Straws that break your back

This magazine firmly supports the use of electronic health records. We believe they can cut costs and help provide better patient care. But we also recognize that EHR systems are expensive, requiring a substantial up-front outlay and significant ongoing charges. Any move by the federal government toward requiring physicians to adopt EHRs must take that cost-and its impact on a practice-into consideration.

Just how important that total-picture context is crystallized for me last week when I received an e-mail from internist Leslie Strouse from New Albany, IN. Let me share some of what Dr. Strouse had to say:

"I agree with President Bush that the EHR and paperless prescribing are desirable. However, as a solo physician, my EHR may be the straw that breaks this camel's back. I have had an EHR for the last seven years. I have upgraded three times and have just been told that my 6-year-old server is a dinosaur and needs at the very least a significant upgrade. The labor alone is $95 an hour in my local market.

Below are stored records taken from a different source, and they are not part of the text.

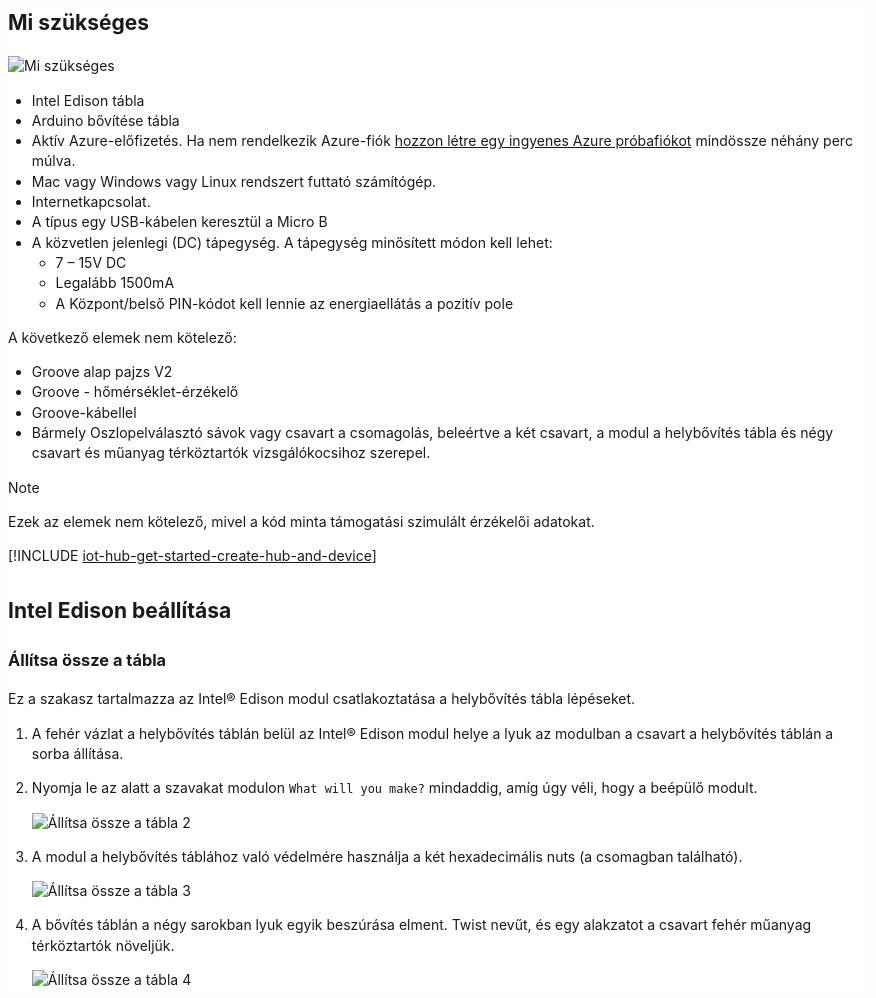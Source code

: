 ## <a name="what-you-need"></a>Mi szükséges

![Mi szükséges](media/iot-hub-intel-edison-kit-c-get-started/0_kit.png)

* Intel Edison tábla
* Arduino bővítése tábla
* Aktív Azure-előfizetés. Ha nem rendelkezik Azure-fiók [hozzon létre egy ingyenes Azure próbafiókot](https://azure.microsoft.com/free/) mindössze néhány perc múlva.
* Mac vagy Windows vagy Linux rendszert futtató számítógép.
* Internetkapcsolat.
* A típus egy USB-kábelen keresztül a Micro B
* A közvetlen jelenlegi (DC) tápegység. A tápegység minősített módon kell lehet:
  - 7 – 15V DC
  - Legalább 1500mA
  - A Központ/belső PIN-kódot kell lennie az energiaellátás a pozitív pole

A következő elemek nem kötelező:

* Groove alap pajzs V2
* Groove - hőmérséklet-érzékelő
* Groove-kábellel
* Bármely Oszlopelválasztó sávok vagy csavart a csomagolás, beleértve a két csavart, a modul a helybővítés tábla és négy csavart és műanyag térköztartók vizsgálókocsihoz szerepel.

> [!NOTE] 
Ezek az elemek nem kötelező, mivel a kód minta támogatási szimulált érzékelői adatokat.

[!INCLUDE [iot-hub-get-started-create-hub-and-device](../../includes/iot-hub-get-started-create-hub-and-device.md)]

## <a name="setup-intel-edison"></a>Intel Edison beállítása

### <a name="assemble-your-board"></a>Állítsa össze a tábla

Ez a szakasz tartalmazza az Intel® Edison modul csatlakoztatása a helybővítés tábla lépéseket.

1. A fehér vázlat a helybővítés táblán belül az Intel® Edison modul helye a lyuk az modulban a csavart a helybővítés táblán a sorba állítása.

2. Nyomja le az alatt a szavakat modulon `What will you make?` mindaddig, amíg úgy véli, hogy a beépülő modult.

   ![Állítsa össze a tábla 2](media/iot-hub-intel-edison-kit-c-get-started/1_assemble_board2.jpg)

3. A modul a helybővítés táblához való védelmére használja a két hexadecimális nuts (a csomagban található).

   ![Állítsa össze a tábla 3](media/iot-hub-intel-edison-kit-c-get-started/2_assemble_board3.jpg)

4. A bővítés táblán a négy sarokban lyuk egyik beszúrása elment. Twist nevűt, és egy alakzatot a csavart fehér műanyag térköztartók növeljük.

   ![Állítsa össze a tábla 4](media/iot-hub-intel-edison-kit-c-get-started/3_assemble_board4.jpg)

"Unlike other businesses, I cannot pass my increased operating costs along. My reimbursements are fixed. I may not be able to afford to practice medicine at all much longer, let alone practice with luxuries like an EHR. Rather than upgrade my system to accommodate the 'new and improved' version of my EHR, I will likely have to dump the whole thing and go back to pen and paper. We have a very serious crisis going on in the healthcare industry right now without needing the added stress or financial liability of electronic carpetbagging."

Dr. Strouse also says that some of that nipping and tucking-going from six phone lines to three, no longer mailing reports or prescriptions-has made her patients angry. And, she says, "I'm angry, too."

There are too many doctors like Dr. Strouse-forced by circumstances to draw straws to see which services they'll be able to continue to offer, which practice improvements they'll be forced to forgo. As the straws get shorter and shorter, patients are the ultimate losers.